### EXERCISE GOAL:
Word for word, set down the entries below.

━━━ SUPPLIED MATERIAL ━━━

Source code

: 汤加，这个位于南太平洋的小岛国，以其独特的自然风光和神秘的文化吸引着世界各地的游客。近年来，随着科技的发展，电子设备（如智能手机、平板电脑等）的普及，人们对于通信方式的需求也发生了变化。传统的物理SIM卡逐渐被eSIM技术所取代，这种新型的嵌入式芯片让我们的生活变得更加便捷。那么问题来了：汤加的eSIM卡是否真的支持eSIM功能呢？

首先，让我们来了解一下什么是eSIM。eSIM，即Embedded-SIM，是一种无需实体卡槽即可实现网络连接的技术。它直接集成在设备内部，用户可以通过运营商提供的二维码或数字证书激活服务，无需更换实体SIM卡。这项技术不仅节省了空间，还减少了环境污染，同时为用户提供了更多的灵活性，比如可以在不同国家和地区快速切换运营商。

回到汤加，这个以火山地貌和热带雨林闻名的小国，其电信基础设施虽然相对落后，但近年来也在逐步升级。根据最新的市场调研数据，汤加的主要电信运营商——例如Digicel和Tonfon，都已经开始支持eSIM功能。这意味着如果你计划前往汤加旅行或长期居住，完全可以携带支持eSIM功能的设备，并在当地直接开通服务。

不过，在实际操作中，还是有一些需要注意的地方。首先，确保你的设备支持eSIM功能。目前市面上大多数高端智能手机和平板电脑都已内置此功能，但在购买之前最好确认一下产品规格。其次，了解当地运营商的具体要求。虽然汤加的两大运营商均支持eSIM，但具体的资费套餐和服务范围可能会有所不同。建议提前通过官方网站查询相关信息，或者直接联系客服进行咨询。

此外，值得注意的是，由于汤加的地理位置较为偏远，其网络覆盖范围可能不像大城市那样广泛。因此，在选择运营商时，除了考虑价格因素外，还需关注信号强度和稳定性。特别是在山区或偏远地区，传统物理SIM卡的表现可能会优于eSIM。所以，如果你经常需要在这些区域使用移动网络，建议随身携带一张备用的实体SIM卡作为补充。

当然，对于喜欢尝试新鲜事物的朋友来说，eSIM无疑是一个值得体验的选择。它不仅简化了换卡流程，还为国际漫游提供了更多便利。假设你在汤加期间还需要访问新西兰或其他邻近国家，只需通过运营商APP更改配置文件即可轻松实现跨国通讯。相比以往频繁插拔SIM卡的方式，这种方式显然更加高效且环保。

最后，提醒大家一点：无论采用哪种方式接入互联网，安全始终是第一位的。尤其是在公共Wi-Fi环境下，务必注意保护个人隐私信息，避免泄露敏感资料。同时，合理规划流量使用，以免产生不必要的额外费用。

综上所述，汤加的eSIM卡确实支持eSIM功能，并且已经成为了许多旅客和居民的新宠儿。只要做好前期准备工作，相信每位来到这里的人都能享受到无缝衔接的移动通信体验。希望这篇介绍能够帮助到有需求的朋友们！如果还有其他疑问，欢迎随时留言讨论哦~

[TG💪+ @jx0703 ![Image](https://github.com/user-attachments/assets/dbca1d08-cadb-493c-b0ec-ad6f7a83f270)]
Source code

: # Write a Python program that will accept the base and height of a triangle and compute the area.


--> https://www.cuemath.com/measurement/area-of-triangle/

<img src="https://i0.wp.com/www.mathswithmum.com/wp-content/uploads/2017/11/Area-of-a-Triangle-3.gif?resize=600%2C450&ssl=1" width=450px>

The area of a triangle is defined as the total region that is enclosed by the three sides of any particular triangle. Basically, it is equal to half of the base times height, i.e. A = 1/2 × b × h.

━━━

### RESPONSE TO THE TASK:
Source code

: 汤加，这个位于南太平洋的小岛国，以其独特的自然风光和神秘的文化吸引着世界各地的游客。近年来，随着科技的发展，电子设备（如智能手机、平板电脑等）的普及，人们对于通信方式的需求也发生了变化。传统的物理SIM卡逐渐被eSIM技术所取代，这种新型的嵌入式芯片让我们的生活变得更加便捷。那么问题来了：汤加的eSIM卡是否真的支持eSIM功能呢？

首先，让我们来了解一下什么是eSIM。eSIM，即Embedded-SIM，是一种无需实体卡槽即可实现网络连接的技术。它直接集成在设备内部，用户可以通过运营商提供的二维码或数字证书激活服务，无需更换实体SIM卡。这项技术不仅节省了空间，还减少了环境污染，同时为用户提供了更多的灵活性，比如可以在不同国家和地区快速切换运营商。

回到汤加，这个以火山地貌和热带雨林闻名的小国，其电信基础设施虽然相对落后，但近年来也在逐步升级。根据最新的市场调研数据，汤加的主要电信运营商——例如Digicel和Tonfon，都已经开始支持eSIM功能。这意味着如果你计划前往汤加旅行或长期居住，完全可以携带支持eSIM功能的设备，并在当地直接开通服务。

不过，在实际操作中，还是有一些需要注意的地方。首先，确保你的设备支持eSIM功能。目前市面上大多数高端智能手机和平板电脑都已内置此功能，但在购买之前最好确认一下产品规格。其次，了解当地运营商的具体要求。虽然汤加的两大运营商均支持eSIM，但具体的资费套餐和服务范围可能会有所不同。建议提前通过官方网站查询相关信息，或者直接联系客服进行咨询。

此外，值得注意的是，由于汤加的地理位置较为偏远，其网络覆盖范围可能不像大城市那样广泛。因此，在选择运营商时，除了考虑价格因素外，还需关注信号强度和稳定性。特别是在山区或偏远地区，传统物理SIM卡的表现可能会优于eSIM。所以，如果你经常需要在这些区域使用移动网络，建议随身携带一张备用的实体SIM卡作为补充。

当然，对于喜欢尝试新鲜事物的朋友来说，eSIM无疑是一个值得体验的选择。它不仅简化了换卡流程，还为国际漫游提供了更多便利。假设你在汤加期间还需要访问新西兰或其他邻近国家，只需通过运营商APP更改配置文件即可轻松实现跨国通讯。相比以往频繁插拔SIM卡的方式，这种方式显然更加高效且环保。

最后，提醒大家一点：无论采用哪种方式接入互联网，安全始终是第一位的。尤其是在公共Wi-Fi环境下，务必注意保护个人隐私信息，避免泄露敏感资料。同时，合理规划流量使用，以免产生不必要的额外费用。

综上所述，汤加的eSIM卡确实支持eSIM功能，并且已经成为了许多旅客和居民的新宠儿。只要做好前期准备工作，相信每位来到这里的人都能享受到无缝衔接的移动通信体验。希望这篇介绍能够帮助到有需求的朋友们！如果还有其他疑问，欢迎随时留言讨论哦~

[TG💪+ @jx0703 ![Image](https://github.com/user-attachments/assets/dbca1d08-cadb-493c-b0ec-ad6f7a83f270)]
Source code

: # Write a Python program that will accept the base and height of a triangle and compute the area.


--> https://www.cuemath.com/measurement/area-of-triangle/

<img src="https://i0.wp.com/www.mathswithmum.com/wp-content/uploads/2017/11/Area-of-a-Triangle-3.gif?resize=600%2C450&ssl=1" width=450px>

The area of a triangle is defined as the total region that is enclosed by the three sides of any particular triangle. Basically, it is equal to half of the base times height, i.e. A = 1/2 × b × h.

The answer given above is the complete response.